Collected data
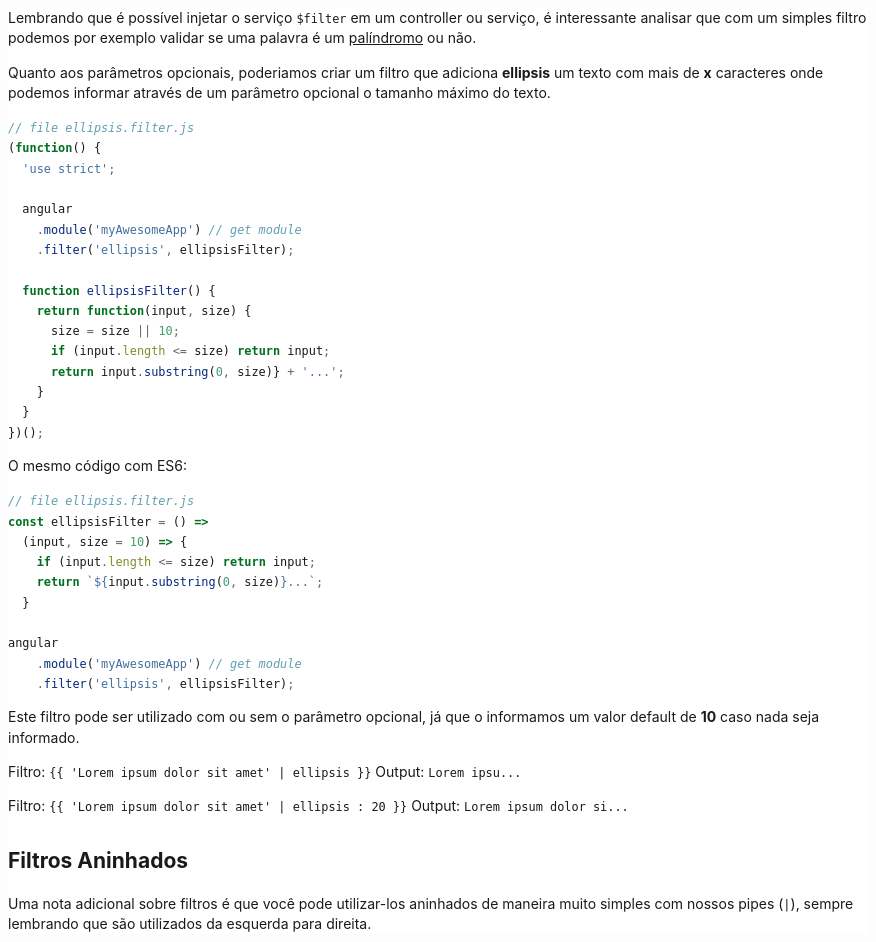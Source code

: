 Lembrando que é possível injetar o serviço `$filter` em um controller ou serviço, é interessante analisar que com um simples filtro podemos por exemplo validar se uma palavra é um [palíndromo](https://en.wikipedia.org/wiki/Palindrome) ou não.

Quanto aos parâmetros opcionais, poderiamos criar um filtro que adiciona **ellipsis** um texto com mais de **x** caracteres onde podemos informar através de um parâmetro opcional o tamanho máximo do texto.

```javascript
// file ellipsis.filter.js
(function() {
  'use strict';
  
  angular
    .module('myAwesomeApp') // get module
    .filter('ellipsis', ellipsisFilter);
  
  function ellipsisFilter() {
    return function(input, size) {
      size = size || 10;
      if (input.length <= size) return input;
      return input.substring(0, size)} + '...';
    }
  }
})();
```

O mesmo código com ES6:

```javascript
// file ellipsis.filter.js
const ellipsisFilter = () =>
  (input, size = 10) => {
    if (input.length <= size) return input;
    return `${input.substring(0, size)}...`;
  }
  
angular
    .module('myAwesomeApp') // get module
    .filter('ellipsis', ellipsisFilter);
```

Este filtro pode ser utilizado com ou sem o parâmetro opcional, já que o informamos um valor default de **10** caso nada seja informado.

Filtro: `{{ 'Lorem ipsum dolor sit amet' | ellipsis }}`
Output: `Lorem ipsu...`

Filtro: `{{ 'Lorem ipsum dolor sit amet' | ellipsis : 20 }}`
Output: `Lorem ipsum dolor si...`

## Filtros Aninhados

Uma nota adicional sobre filtros é que você pode utilizar-los aninhados de maneira muito simples com nossos pipes (`|`), sempre lembrando que são utilizados da esquerda para direita.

• **What you have to do**: Please report every line of the records above that contains the word "podemos".

• **Response below**:
: Lembrando que é possível injetar o serviço `$filter` em um controller ou serviço, é interessante analisar que com um simples filtro podemos por exemplo validar se uma palavra é um [palíndromo](https://en.wikipedia.org/wiki/Palindrome) ou não.
Quanto aos parâmetros opcionais, poderiamos criar um filtro que adiciona **ellipsis** um texto com mais de **x** caracteres onde podemos informar através de um parâmetro opcional o tamanho máximo do texto.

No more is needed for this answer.